* **Task objective**: Each line from the one containing "Of Code 2022" to the end of the records below should be restated word for word; please leave out all other lines.

►

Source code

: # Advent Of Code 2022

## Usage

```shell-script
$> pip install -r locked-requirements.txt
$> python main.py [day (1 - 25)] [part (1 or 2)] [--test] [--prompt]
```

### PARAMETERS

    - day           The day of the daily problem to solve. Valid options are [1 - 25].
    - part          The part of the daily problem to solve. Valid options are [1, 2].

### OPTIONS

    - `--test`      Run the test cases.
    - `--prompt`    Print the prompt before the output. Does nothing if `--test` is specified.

◄

* **Written response**:
: # Advent Of Code 2022

## Usage

```shell-script
$> pip install -r locked-requirements.txt
$> python main.py [day (1 - 25)] [part (1 or 2)] [--test] [--prompt]
```

### PARAMETERS

    - day           The day of the daily problem to solve. Valid options are [1 - 25].
    - part          The part of the daily problem to solve. Valid options are [1, 2].

### OPTIONS

    - `--test`      Run the test cases.
    - `--prompt`    Print the prompt before the output. Does nothing if `--test` is specified.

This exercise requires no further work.